In 1990, the Motion Picture Association of America invented the NC-17 rating to slap on Henry & June (Saturday, April 16, Dryden Theatre, 8 p.m., 271-4090, $6), Philip Kaufman's look at the stormy and steamy relationship between writers Anais Nin and Henry Miller and their muse, Henry's wife June. Not explicit enough for an X rating but too dirty for an R, the MPAA decreed that if you were under 17 you couldn't see Henry & June, no matter what your parents said. This rating became equal to a cinematic kiss of death, with Henry & June and Showgirls as the only NC-17 films ever to gross over $10 million.

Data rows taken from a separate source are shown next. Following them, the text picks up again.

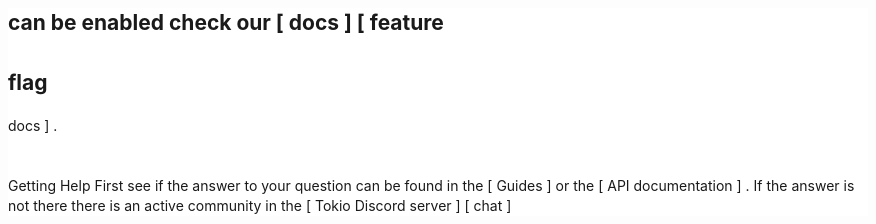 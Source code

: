 can
be
enabled
check
our
[
docs
]
[
feature
-
flag
-
docs
]
.
#
#
Getting
Help
First
see
if
the
answer
to
your
question
can
be
found
in
the
[
Guides
]
or
the
[
API
documentation
]
.
If
the
answer
is
not
there
there
is
an
active
community
in
the
[
Tokio
Discord
server
]
[
chat
]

Maria de Medeiros, she of the lovely silent-film face, plays Nin as a woman puzzled and intrigued by the larger-than-life Millers, portrayed by the coarse, funny Fred Ward. See also a 19-year-old Uma Thurman, all lush and throaty as the woman who inspired these two literary giants to great heights. Luckily, the Oscar-nominated cinematography showcasing 1930s Paris distracts from the forgivably hammy melodrama.
Henry & June serves as an interesting anthropological snapshot to illustrate what caused knee-jerk reactions in the pre-Clinton era --- the swearing, the sexuality --- but 15 years later it all seems so quaint.